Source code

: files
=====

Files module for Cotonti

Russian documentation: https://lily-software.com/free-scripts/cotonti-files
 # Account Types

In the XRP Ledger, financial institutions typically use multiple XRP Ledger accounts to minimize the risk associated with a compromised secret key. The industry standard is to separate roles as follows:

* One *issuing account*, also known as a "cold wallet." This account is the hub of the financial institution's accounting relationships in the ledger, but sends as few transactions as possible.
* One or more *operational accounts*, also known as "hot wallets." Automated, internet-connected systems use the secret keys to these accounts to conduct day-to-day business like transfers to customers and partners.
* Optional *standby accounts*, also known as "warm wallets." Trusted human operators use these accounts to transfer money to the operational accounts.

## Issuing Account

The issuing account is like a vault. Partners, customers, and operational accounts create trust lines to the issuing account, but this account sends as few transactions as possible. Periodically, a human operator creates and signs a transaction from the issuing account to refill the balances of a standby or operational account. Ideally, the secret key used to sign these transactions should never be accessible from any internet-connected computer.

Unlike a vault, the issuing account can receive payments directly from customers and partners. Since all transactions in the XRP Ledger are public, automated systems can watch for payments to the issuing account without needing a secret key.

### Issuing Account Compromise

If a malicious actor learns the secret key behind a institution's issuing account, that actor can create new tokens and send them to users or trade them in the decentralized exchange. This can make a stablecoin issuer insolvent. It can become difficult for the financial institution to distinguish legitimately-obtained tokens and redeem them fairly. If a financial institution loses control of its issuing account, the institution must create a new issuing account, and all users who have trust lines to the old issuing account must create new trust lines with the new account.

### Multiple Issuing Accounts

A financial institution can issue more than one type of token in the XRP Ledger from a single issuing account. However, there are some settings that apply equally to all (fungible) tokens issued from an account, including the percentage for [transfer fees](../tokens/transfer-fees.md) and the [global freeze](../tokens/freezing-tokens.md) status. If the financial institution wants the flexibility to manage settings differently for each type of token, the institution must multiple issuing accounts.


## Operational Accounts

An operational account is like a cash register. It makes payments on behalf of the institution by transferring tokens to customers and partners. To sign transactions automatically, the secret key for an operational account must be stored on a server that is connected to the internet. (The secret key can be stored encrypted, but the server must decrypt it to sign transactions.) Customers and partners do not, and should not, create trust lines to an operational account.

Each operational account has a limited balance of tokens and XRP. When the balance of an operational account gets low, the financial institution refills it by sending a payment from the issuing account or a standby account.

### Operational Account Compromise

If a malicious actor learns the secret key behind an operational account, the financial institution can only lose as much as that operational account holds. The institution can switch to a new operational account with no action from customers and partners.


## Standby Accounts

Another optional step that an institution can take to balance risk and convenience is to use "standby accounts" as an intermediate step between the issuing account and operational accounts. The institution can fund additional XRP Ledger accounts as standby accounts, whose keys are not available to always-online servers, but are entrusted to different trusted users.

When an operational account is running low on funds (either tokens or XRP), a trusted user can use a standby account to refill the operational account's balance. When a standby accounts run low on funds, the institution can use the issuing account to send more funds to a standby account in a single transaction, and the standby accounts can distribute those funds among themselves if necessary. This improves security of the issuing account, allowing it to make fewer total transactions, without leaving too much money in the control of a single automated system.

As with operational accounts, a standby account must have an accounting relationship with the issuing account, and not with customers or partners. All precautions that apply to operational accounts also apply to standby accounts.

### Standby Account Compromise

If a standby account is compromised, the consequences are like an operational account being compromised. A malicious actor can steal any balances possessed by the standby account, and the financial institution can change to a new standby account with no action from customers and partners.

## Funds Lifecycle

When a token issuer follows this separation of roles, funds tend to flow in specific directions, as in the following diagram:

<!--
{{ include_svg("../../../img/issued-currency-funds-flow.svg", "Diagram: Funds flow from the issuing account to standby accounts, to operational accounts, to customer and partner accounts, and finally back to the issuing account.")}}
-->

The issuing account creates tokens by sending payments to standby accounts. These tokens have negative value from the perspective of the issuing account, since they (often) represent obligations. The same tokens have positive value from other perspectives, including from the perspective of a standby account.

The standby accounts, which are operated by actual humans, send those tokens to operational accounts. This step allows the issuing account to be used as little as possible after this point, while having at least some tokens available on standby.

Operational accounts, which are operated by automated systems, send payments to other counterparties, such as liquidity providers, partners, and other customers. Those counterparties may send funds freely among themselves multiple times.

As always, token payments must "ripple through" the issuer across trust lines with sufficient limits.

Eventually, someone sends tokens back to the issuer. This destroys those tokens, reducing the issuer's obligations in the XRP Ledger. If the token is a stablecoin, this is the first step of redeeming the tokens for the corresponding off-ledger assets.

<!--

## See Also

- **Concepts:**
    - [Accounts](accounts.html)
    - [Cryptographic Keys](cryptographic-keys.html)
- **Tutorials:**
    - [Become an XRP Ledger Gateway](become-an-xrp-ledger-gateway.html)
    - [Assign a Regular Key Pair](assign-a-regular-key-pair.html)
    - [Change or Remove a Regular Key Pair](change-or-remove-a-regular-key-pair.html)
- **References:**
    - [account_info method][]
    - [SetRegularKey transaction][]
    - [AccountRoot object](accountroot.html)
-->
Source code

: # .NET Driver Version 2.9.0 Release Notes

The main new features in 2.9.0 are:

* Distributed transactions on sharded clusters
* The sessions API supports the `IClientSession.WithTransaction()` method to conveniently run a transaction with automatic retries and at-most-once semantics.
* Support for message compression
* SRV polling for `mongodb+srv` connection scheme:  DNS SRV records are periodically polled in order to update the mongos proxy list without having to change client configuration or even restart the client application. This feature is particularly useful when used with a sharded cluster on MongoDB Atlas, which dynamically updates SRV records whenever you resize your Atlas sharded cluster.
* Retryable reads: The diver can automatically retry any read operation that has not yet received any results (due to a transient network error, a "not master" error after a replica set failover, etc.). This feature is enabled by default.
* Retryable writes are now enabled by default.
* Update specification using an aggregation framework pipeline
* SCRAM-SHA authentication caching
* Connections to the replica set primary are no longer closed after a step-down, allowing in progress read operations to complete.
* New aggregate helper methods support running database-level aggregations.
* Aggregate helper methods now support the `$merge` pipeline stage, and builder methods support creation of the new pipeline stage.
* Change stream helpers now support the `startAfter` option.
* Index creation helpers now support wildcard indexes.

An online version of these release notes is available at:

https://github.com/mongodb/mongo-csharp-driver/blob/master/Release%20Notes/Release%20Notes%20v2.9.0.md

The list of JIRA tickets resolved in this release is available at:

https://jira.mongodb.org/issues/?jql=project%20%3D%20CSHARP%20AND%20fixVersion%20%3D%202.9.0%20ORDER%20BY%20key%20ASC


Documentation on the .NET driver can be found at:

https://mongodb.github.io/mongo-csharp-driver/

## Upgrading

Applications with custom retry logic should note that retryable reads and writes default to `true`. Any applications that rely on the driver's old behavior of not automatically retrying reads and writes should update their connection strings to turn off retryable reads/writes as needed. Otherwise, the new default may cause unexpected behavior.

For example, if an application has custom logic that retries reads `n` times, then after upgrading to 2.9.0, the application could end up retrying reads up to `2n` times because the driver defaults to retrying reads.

Action item: From the records above, copy out the line with "# Account Types", the line with "transfers to customers and partners.", and every line between them, word for word.

Answer section:
 # Account Types

In the XRP Ledger, financial institutions typically use multiple XRP Ledger accounts to minimize the risk associated with a compromised secret key. The industry standard is to separate roles as follows:

* One *issuing account*, also known as a "cold wallet." This account is the hub of the financial institution's accounting relationships in the ledger, but sends as few transactions as possible.
* One or more *operational accounts*, also known as "hot wallets." Automated, internet-connected systems use the secret keys to these accounts to conduct day-to-day business like transfers to customers and partners.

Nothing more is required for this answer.